= WHAT TO PRODUCE =
Report the number of lines in the data below where the string "onClick" shows up, and only that number.

[Stored entries]
● ● ● ●

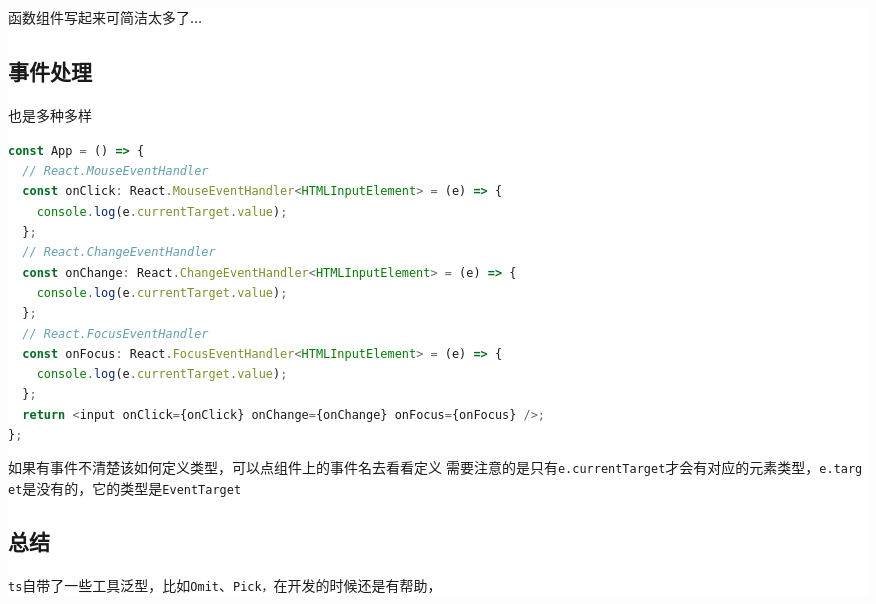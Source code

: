 函数组件写起来可简洁太多了…

## 事件处理

也是多种多样

```typescript
const App = () => {
  // React.MouseEventHandler
  const onClick: React.MouseEventHandler<HTMLInputElement> = (e) => {
    console.log(e.currentTarget.value);
  };
  // React.ChangeEventHandler
  const onChange: React.ChangeEventHandler<HTMLInputElement> = (e) => {
    console.log(e.currentTarget.value);
  };
  // React.FocusEventHandler
  const onFocus: React.FocusEventHandler<HTMLInputElement> = (e) => {
    console.log(e.currentTarget.value);
  };
  return <input onClick={onClick} onChange={onChange} onFocus={onFocus} />;
};
```

如果有事件不清楚该如何定义类型，可以点组件上的事件名去看看定义
需要注意的是只有`e.currentTarget`才会有对应的元素类型，`e.target`是没有的，它的类型是`EventTarget`

## 总结

`ts`自带了一些工具泛型，比如`Omit`、`Pick，`在开发的时候还是有帮助，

● ● ● ●

= TASK RESPONSE =
2